• _EXERCISE REQUIREMENTS_: In the data below, find the line that contains "- [Process Wheat" and the line that contains "- [Make Okara". Copy both, plus every line between them, exactly.

• _SOURCE INFORMATION_:
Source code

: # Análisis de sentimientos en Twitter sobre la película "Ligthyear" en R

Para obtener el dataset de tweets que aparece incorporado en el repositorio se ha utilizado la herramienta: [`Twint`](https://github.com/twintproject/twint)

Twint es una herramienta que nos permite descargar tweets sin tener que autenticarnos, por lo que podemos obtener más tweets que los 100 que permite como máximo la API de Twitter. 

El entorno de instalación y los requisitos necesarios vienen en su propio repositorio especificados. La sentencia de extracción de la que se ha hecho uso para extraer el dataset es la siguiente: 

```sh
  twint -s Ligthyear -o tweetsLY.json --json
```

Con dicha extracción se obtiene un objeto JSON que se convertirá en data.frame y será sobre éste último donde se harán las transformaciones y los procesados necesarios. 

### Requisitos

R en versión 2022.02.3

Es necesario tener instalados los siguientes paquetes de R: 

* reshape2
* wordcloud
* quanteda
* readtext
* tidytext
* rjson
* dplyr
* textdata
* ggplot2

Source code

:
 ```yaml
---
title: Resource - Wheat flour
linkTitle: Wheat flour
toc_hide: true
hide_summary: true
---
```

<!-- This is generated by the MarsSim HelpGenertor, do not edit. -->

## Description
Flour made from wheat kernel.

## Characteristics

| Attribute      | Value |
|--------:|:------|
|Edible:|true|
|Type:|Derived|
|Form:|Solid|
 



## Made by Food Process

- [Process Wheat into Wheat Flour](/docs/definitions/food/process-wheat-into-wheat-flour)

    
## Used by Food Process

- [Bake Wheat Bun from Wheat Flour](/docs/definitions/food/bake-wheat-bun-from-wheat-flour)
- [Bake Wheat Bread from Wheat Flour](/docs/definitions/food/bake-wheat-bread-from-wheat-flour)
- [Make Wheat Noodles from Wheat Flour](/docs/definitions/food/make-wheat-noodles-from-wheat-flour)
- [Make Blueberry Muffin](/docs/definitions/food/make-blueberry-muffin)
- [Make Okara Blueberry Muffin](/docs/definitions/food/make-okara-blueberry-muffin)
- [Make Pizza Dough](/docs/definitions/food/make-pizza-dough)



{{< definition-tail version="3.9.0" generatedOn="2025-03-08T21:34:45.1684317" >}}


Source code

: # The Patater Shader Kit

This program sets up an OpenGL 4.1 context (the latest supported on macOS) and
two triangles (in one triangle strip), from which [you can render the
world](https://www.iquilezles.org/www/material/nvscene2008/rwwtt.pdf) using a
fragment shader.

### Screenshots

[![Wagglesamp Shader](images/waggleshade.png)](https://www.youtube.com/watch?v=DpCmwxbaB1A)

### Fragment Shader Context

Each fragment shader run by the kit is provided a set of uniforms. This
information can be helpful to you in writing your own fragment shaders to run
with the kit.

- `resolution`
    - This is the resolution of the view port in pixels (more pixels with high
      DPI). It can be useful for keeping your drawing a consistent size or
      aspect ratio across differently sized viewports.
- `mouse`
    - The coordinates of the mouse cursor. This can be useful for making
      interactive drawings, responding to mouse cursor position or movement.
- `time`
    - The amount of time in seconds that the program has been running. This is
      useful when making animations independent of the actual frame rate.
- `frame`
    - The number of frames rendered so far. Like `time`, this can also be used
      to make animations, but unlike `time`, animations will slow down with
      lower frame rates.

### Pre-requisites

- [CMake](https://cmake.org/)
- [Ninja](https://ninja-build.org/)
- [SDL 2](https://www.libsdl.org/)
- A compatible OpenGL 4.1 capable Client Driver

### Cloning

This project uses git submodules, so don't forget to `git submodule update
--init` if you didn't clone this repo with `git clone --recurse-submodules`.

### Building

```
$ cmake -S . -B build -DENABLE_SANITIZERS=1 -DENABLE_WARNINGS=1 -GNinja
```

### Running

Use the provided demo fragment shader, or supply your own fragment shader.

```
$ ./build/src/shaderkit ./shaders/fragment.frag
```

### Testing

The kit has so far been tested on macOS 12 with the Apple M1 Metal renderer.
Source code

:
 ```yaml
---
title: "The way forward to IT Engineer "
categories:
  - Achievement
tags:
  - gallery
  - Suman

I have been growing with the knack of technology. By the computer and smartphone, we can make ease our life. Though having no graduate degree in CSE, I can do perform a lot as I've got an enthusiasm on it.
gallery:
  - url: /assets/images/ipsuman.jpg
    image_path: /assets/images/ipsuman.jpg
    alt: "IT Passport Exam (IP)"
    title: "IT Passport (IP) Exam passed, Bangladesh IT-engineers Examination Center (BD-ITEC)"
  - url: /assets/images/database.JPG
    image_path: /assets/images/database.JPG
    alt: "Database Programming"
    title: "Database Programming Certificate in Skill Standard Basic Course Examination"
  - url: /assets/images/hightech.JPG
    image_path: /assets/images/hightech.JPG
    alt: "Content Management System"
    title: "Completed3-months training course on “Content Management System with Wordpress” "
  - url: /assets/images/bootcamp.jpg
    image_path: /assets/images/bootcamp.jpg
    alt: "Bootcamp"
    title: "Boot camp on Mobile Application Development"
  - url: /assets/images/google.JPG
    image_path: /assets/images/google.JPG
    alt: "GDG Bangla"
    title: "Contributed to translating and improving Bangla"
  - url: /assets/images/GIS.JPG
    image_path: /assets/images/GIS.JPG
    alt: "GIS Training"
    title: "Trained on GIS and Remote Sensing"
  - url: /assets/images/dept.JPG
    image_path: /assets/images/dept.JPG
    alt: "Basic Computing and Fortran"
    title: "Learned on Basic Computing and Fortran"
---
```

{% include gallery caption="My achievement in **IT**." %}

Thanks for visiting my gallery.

• _TASK OUTPUT_:
- [Process Wheat into Wheat Flour](/docs/definitions/food/process-wheat-into-wheat-flour)

    
## Used by Food Process

- [Bake Wheat Bun from Wheat Flour](/docs/definitions/food/bake-wheat-bun-from-wheat-flour)
- [Bake Wheat Bread from Wheat Flour](/docs/definitions/food/bake-wheat-bread-from-wheat-flour)
- [Make Wheat Noodles from Wheat Flour](/docs/definitions/food/make-wheat-noodles-from-wheat-flour)
- [Make Blueberry Muffin](/docs/definitions/food/make-blueberry-muffin)
- [Make Okara Blueberry Muffin](/docs/definitions/food/make-okara-blueberry-muffin)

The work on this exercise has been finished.